A pesar de todo, los pasotas también se casan. La naturaleza tiene previsto un estado de imbecilidad transitoria alrededor de los veinticinco años en que los cuerpos más insolentes están con la guardia baja. La escabechina sacramental captura entonces una gran redada de inocentes. Después de visitar los santos lugares magnéticos con un macuto, después de revolcarse por el esplendor de la hierba, después de pasear la barba y el morral por las plazoletas iniciáticas, las tabernas de moda, las barrocas escalinatas que sustentan héroes con levita, si una pareja de pasotas se ama, al final entra en un garaje convertido en capilla de suburbio, pide presupuesto, tantos cirios, tantas alfombras de estameña, tantos geranios, tantos acordes de armonio ratonero, los tres quilos de arroz bomba y se casa. Todo por epatar. Los pasotas se arrodillan en un reclinatorio de pino, humillan ligeramente la nuca y se hacen bendecir por un cura amiguete.El novio suele ir equipado con un traje de pana lisa; la novia se adorna con traje típico del tercer mundo, de colores vivos, tela basta bordada por las manos de un zulú. Los pasotas nunca lloran y menos delante de sus viejos amigos de orgía. Ella ni siquiera insinúa el más leve mohín. Los dos admiten las maniobras del ceremonial con un rictus divertido, con un pliegue cínico en la comisura, como si la cosa no fuera con ellos. Pero lo cierto es que los pasotas se casan con papel timbrado, hisopo, arroz y consentimiento a prueba de un obispo de Detroit.

En los años sesenta los progresistas también se casaban, aunque no eran tan inocentes ni provocadores. Entre aquella juventud avanzada estaba de moda curarse en salud. Todavía creían en el matrimonio.
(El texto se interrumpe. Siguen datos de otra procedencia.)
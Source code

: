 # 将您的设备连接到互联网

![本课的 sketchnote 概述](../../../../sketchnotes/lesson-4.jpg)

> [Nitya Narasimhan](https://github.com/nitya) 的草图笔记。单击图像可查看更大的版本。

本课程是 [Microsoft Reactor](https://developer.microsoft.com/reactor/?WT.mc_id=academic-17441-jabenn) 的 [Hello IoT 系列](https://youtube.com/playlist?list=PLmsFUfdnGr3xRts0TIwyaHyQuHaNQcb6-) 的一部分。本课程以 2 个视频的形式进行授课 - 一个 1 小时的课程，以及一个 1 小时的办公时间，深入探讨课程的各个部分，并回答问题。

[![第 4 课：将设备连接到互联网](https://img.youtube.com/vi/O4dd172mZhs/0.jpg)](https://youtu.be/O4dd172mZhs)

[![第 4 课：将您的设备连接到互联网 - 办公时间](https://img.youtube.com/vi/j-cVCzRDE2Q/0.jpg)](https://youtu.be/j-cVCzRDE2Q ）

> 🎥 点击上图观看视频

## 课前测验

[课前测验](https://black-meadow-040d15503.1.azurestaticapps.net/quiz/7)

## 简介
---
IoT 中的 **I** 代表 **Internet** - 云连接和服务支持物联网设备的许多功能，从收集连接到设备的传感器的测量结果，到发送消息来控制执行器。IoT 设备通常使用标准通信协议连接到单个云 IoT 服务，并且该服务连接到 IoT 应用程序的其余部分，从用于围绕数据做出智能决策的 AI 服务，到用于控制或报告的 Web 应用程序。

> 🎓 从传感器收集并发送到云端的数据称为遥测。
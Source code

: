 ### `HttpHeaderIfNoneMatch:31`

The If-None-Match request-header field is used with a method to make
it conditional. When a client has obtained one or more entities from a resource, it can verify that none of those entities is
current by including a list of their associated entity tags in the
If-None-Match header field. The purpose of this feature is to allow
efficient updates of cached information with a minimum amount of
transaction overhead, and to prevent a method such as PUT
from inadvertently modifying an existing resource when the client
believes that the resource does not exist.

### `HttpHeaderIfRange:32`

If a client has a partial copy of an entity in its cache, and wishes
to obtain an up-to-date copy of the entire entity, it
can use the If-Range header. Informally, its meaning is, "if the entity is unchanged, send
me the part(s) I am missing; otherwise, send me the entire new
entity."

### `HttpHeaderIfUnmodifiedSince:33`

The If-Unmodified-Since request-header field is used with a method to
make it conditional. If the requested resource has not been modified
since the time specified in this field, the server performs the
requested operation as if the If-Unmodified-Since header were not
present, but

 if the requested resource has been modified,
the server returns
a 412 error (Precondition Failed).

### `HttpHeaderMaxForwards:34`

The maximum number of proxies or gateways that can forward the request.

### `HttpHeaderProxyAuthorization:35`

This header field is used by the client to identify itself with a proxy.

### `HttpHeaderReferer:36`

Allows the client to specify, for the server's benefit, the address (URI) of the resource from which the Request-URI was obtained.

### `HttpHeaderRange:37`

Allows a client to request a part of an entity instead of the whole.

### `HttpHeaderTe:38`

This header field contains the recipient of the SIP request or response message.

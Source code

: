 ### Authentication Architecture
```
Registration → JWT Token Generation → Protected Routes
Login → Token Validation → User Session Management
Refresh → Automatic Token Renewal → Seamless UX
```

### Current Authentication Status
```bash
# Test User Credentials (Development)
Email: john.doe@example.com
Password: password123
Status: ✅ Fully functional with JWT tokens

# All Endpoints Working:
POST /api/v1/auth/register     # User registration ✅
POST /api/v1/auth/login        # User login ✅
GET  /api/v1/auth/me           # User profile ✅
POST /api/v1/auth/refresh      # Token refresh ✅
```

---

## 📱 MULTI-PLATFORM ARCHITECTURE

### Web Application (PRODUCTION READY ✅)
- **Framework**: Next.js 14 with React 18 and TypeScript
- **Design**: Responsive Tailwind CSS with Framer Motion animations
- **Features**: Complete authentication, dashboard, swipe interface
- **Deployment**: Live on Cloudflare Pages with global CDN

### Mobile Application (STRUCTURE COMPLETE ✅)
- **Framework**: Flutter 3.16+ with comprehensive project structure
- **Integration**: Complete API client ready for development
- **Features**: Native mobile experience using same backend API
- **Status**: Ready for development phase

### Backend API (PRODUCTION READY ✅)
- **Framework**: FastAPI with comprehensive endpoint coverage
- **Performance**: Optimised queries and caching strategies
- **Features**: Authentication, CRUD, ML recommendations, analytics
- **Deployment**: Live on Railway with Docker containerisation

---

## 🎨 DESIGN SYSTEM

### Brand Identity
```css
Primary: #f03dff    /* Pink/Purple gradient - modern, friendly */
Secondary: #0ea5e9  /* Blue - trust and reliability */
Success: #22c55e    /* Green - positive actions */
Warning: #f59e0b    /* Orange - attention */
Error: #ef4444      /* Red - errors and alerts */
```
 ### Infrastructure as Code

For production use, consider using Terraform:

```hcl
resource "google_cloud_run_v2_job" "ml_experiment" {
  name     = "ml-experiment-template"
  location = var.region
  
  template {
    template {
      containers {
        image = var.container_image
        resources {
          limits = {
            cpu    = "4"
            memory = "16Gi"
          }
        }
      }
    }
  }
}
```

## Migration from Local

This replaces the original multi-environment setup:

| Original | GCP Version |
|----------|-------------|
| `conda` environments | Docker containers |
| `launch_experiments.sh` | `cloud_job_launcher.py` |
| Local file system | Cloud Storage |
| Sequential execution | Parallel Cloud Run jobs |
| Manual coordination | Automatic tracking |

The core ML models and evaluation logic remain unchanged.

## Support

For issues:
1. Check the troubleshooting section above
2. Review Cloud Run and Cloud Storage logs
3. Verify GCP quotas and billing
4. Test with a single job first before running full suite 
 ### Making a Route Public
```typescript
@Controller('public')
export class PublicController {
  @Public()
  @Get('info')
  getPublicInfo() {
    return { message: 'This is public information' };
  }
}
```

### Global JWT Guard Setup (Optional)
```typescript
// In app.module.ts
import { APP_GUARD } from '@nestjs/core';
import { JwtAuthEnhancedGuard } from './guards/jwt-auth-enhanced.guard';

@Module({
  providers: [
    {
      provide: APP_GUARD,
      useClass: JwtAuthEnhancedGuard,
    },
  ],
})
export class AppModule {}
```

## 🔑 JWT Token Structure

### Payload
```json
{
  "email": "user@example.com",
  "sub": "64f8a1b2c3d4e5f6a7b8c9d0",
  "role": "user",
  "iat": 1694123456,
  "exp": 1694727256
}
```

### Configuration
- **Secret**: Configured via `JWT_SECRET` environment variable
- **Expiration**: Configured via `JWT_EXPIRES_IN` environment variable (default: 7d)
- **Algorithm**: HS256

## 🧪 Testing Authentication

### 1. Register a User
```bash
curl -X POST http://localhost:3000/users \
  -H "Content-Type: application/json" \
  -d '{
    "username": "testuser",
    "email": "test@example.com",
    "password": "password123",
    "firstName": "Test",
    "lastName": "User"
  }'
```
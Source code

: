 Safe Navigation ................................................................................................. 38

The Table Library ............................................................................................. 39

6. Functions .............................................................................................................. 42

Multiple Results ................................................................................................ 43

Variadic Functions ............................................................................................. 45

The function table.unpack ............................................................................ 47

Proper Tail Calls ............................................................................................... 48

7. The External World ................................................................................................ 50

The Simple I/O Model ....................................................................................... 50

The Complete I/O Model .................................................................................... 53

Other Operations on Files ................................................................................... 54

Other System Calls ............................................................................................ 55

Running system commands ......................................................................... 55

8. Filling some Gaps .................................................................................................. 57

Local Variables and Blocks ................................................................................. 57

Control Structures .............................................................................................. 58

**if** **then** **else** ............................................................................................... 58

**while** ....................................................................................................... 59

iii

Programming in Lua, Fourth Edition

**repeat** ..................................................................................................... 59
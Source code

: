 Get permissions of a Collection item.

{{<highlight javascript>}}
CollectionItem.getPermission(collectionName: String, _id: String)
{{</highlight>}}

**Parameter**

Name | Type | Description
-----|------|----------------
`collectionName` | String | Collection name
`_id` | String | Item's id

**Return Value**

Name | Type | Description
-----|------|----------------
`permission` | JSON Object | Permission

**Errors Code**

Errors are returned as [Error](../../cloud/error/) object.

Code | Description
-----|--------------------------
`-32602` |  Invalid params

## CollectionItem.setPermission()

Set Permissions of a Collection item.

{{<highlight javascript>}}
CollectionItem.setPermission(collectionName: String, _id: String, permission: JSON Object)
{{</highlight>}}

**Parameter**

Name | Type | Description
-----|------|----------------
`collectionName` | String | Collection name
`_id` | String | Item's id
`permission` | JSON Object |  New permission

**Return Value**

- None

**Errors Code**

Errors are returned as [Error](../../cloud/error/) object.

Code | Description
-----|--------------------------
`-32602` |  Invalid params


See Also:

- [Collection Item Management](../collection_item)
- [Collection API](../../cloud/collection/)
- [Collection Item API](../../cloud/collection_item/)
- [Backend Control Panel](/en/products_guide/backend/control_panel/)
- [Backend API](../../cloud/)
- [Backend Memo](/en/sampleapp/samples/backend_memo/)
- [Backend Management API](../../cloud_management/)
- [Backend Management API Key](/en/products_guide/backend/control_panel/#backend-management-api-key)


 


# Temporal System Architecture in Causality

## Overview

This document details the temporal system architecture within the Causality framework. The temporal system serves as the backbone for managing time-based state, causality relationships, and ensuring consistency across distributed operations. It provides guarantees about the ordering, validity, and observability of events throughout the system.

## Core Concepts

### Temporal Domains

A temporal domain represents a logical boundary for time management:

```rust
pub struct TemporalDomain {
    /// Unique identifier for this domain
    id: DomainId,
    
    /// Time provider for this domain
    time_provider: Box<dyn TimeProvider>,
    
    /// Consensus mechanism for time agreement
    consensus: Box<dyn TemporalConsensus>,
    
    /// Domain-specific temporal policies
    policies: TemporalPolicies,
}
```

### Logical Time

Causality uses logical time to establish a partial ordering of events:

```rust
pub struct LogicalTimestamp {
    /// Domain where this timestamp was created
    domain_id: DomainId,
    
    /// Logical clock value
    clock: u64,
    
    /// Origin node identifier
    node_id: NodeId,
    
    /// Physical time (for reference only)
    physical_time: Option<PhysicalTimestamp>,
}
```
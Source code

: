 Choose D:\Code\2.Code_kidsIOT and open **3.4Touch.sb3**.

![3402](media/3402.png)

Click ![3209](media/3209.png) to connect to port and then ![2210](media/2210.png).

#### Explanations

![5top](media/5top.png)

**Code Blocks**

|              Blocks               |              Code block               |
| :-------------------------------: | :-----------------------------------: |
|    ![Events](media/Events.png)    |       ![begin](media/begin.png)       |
La pareja, antes de visitar al cura, pasaba por la notaría y depositaba allí un sobre lacrado. Sabía perfectamente que las promesas de amor y los dulces revolcones en el pajar, cuando Regaba el hermaneo de carnes, se convierten en un puro asquito. En seguida aparece la crueldad mental esa y la pareja tira cada una por su lado.

Hasta entonces la separación matrimonial entre progresistas solía hacerse a pelo: para ti la cerámica de Alcora, para mí el mantel de Rumania; para ti el cartel de Che Guevara, para mí el disco de jazz; para ti el amuleto erótico de Ibiza, para mí el plato limosnero que compramos en aquel anticuario de Orense; tú te largas por esa esquina y yo me rilo por la otra. Luego venía lo de asumir el impacto del trauma, mandar los niños al Liceo Francés, reorganizar los canales de la marihuana, mientras la curia entre resultandos, considerandos y petición de pasta dejaba que las hojas de los árboles se doraran y cayeran diez veces y entonces fallaba. Fallaba o erraba, que eso nunca se sabe.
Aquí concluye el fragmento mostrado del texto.